> Pictures paired with source code
━━━━━━━━━━━━━━━━━━━━━━━━━━━━━━
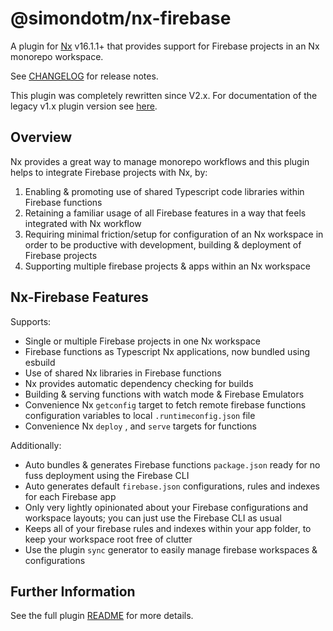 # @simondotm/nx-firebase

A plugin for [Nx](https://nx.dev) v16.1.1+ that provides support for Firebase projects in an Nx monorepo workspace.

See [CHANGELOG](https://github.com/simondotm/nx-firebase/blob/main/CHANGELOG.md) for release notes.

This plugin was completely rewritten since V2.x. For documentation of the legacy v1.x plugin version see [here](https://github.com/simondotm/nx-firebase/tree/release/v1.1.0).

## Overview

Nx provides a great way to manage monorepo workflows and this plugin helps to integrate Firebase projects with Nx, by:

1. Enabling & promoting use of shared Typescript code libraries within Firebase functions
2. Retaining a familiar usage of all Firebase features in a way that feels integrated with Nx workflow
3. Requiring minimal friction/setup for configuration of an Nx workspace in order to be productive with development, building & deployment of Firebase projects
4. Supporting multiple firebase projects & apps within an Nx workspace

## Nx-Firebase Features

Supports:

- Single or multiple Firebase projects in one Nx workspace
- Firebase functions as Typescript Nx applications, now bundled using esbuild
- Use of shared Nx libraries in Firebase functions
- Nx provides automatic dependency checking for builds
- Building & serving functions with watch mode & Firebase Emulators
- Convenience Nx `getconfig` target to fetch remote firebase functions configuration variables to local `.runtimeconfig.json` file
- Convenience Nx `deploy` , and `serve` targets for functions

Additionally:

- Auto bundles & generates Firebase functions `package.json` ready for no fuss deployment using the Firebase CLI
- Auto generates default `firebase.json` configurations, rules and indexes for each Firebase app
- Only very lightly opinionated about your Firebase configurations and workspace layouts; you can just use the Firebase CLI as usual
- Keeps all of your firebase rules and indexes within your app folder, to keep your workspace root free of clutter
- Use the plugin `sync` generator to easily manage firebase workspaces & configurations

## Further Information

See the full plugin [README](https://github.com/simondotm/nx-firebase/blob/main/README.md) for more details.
━━━━━━━━━━━━━━━━━━━━━━━━━━━━━━
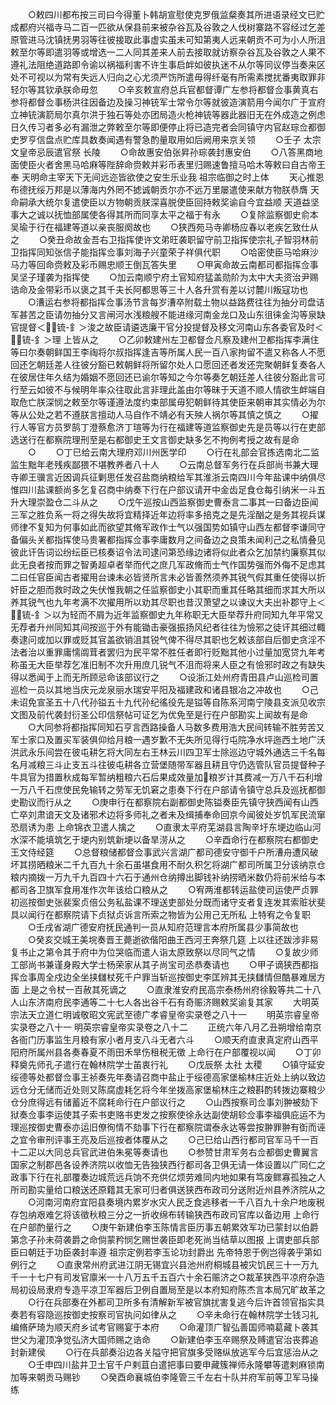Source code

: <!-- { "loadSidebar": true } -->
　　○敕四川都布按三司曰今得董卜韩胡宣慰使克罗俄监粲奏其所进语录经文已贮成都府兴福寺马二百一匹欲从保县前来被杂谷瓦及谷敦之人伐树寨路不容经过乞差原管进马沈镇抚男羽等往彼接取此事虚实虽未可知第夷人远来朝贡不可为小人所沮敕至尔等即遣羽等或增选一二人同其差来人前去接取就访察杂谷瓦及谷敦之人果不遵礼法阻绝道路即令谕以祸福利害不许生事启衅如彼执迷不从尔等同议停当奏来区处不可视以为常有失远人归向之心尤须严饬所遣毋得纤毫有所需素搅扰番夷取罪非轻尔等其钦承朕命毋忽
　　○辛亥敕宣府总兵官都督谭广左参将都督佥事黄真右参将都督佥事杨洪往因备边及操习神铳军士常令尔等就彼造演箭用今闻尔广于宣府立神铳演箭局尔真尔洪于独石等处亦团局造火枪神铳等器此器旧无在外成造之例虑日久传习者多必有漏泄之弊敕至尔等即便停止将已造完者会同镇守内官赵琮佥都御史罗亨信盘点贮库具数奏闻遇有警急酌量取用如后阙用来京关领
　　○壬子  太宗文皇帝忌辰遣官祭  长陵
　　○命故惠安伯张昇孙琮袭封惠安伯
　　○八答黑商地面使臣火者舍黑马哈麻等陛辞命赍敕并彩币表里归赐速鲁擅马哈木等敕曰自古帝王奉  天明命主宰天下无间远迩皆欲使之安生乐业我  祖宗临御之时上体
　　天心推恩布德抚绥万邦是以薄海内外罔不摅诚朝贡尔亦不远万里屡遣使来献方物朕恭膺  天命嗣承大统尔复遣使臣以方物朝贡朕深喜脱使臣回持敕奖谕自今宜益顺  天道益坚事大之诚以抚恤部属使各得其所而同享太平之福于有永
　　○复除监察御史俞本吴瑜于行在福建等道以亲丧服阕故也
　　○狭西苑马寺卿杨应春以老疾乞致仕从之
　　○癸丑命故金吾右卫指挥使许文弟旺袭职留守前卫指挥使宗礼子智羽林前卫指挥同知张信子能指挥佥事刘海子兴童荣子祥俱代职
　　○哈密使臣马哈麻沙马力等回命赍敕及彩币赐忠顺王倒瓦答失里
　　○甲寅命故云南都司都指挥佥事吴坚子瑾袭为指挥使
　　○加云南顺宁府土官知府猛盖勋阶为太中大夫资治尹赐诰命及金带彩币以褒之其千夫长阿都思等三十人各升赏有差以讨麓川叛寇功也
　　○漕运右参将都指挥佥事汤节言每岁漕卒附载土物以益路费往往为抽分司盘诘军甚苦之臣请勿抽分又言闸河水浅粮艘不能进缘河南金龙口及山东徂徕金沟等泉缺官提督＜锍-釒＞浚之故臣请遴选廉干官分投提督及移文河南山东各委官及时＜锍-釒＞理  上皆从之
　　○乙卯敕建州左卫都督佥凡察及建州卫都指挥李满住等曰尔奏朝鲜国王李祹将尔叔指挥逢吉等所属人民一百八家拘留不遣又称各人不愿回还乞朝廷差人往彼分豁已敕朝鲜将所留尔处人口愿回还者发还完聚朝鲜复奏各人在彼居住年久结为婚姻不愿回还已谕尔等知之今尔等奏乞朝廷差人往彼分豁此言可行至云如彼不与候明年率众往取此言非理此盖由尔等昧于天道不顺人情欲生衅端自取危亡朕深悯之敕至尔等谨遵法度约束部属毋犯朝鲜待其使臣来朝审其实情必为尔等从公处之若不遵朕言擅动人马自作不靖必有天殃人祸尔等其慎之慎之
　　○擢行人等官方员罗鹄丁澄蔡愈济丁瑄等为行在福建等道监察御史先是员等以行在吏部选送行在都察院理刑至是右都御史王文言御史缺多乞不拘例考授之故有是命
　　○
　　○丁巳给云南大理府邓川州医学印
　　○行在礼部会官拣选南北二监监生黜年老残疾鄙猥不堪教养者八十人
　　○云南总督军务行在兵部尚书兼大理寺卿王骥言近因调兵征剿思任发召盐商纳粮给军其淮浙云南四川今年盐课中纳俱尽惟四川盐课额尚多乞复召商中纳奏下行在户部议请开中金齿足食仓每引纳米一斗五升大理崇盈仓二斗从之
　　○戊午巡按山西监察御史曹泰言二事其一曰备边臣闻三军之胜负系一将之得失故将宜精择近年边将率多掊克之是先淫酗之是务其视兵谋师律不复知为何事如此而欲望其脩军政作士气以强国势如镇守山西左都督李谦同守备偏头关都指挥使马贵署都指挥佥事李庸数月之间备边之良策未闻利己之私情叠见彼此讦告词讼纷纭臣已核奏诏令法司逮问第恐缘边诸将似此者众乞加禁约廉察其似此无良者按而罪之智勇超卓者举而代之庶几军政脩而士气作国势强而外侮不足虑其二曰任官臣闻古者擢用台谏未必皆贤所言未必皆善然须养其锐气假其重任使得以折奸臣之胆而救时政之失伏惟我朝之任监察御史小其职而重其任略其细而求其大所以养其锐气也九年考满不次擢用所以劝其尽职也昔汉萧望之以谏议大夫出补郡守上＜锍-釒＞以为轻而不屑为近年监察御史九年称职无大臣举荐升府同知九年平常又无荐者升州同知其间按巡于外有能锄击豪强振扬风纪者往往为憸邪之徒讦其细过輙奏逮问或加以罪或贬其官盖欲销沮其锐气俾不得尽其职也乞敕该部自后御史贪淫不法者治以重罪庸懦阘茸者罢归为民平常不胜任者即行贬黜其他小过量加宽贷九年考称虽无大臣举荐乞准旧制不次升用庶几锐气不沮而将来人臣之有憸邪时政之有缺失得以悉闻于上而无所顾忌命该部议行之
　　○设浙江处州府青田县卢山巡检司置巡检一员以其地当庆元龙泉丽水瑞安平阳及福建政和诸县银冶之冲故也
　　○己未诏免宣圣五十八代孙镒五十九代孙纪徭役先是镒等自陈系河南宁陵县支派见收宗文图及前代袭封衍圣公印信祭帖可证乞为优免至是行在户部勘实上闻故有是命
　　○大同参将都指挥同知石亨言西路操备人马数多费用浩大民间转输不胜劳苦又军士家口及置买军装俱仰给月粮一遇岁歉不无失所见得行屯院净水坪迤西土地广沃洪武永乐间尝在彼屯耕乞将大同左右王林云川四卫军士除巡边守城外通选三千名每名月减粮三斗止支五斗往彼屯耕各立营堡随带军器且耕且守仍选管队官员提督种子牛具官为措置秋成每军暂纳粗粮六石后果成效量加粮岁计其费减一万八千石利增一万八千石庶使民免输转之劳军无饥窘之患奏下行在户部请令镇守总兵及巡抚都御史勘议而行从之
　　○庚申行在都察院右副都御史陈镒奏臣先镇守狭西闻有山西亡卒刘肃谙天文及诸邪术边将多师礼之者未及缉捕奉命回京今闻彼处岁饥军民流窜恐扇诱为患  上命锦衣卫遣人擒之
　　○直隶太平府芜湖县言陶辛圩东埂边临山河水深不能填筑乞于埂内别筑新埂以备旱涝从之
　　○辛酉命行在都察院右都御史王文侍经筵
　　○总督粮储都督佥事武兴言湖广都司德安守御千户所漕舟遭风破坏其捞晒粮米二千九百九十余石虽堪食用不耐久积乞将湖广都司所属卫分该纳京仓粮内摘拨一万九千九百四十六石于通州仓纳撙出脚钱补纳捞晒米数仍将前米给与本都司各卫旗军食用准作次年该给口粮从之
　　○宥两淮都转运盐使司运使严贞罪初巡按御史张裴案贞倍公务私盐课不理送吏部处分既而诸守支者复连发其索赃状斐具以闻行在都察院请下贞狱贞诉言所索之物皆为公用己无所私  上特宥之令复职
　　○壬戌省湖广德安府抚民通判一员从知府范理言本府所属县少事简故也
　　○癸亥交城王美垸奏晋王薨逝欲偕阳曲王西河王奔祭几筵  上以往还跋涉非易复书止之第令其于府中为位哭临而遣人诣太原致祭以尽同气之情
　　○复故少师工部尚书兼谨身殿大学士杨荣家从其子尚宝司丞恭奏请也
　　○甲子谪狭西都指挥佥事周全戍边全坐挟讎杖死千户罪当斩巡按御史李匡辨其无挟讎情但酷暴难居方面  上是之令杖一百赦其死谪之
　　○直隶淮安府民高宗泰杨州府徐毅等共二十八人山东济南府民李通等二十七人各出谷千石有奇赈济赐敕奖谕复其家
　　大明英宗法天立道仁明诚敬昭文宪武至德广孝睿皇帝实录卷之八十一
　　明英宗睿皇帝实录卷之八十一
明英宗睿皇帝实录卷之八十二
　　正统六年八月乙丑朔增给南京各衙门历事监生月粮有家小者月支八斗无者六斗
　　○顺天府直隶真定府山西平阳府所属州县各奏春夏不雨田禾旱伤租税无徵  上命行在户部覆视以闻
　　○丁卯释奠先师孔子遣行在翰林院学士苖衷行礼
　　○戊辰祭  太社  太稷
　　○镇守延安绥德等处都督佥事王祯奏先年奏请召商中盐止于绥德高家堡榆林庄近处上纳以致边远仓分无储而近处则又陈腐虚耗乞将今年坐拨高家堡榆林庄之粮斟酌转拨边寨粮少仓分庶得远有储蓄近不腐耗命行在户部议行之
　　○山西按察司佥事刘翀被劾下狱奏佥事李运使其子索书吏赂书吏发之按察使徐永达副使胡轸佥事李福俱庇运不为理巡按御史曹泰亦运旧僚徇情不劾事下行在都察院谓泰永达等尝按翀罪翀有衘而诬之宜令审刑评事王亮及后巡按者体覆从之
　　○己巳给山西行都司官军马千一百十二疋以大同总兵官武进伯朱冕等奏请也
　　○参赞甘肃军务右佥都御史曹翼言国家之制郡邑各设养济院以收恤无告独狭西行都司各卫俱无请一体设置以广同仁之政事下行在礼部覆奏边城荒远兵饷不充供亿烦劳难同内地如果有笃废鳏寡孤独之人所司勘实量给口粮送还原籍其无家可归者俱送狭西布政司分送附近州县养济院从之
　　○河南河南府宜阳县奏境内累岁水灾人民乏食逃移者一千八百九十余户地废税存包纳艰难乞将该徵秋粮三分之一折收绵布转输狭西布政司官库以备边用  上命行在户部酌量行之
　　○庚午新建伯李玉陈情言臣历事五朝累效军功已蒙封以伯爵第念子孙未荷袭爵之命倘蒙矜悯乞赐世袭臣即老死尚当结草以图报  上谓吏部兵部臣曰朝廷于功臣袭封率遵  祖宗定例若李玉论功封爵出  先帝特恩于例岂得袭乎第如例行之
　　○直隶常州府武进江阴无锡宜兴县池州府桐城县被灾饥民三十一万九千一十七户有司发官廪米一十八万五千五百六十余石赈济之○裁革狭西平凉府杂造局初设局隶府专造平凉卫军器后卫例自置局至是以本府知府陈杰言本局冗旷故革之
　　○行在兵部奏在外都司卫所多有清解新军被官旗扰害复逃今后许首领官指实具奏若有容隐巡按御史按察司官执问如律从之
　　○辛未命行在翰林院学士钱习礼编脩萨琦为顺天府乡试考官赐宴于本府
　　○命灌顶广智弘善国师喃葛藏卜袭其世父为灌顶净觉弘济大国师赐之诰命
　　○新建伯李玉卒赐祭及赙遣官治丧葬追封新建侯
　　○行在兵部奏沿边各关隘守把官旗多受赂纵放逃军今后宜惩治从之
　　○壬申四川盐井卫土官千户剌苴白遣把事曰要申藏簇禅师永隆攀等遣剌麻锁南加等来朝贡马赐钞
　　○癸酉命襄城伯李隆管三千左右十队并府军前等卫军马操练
━━━━━━━━━━━━━━━━━━━━━━━━━━━━━━
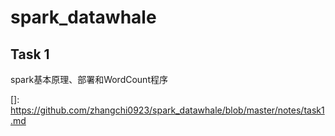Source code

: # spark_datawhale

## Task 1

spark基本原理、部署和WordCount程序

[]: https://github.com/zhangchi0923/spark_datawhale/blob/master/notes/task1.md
━━━━━━━━━━━━━━━━━━━━━━━━━━━━━━
> To do
Look at the records above. Copy every line where the string "deployment" occurs.

> Solution
3. Requiring minimal friction/setup for configuration of an Nx workspace in order to be productive with development, building & deployment of Firebase projects
- Auto bundles & generates Firebase functions `package.json` ready for no fuss deployment using the Firebase CLI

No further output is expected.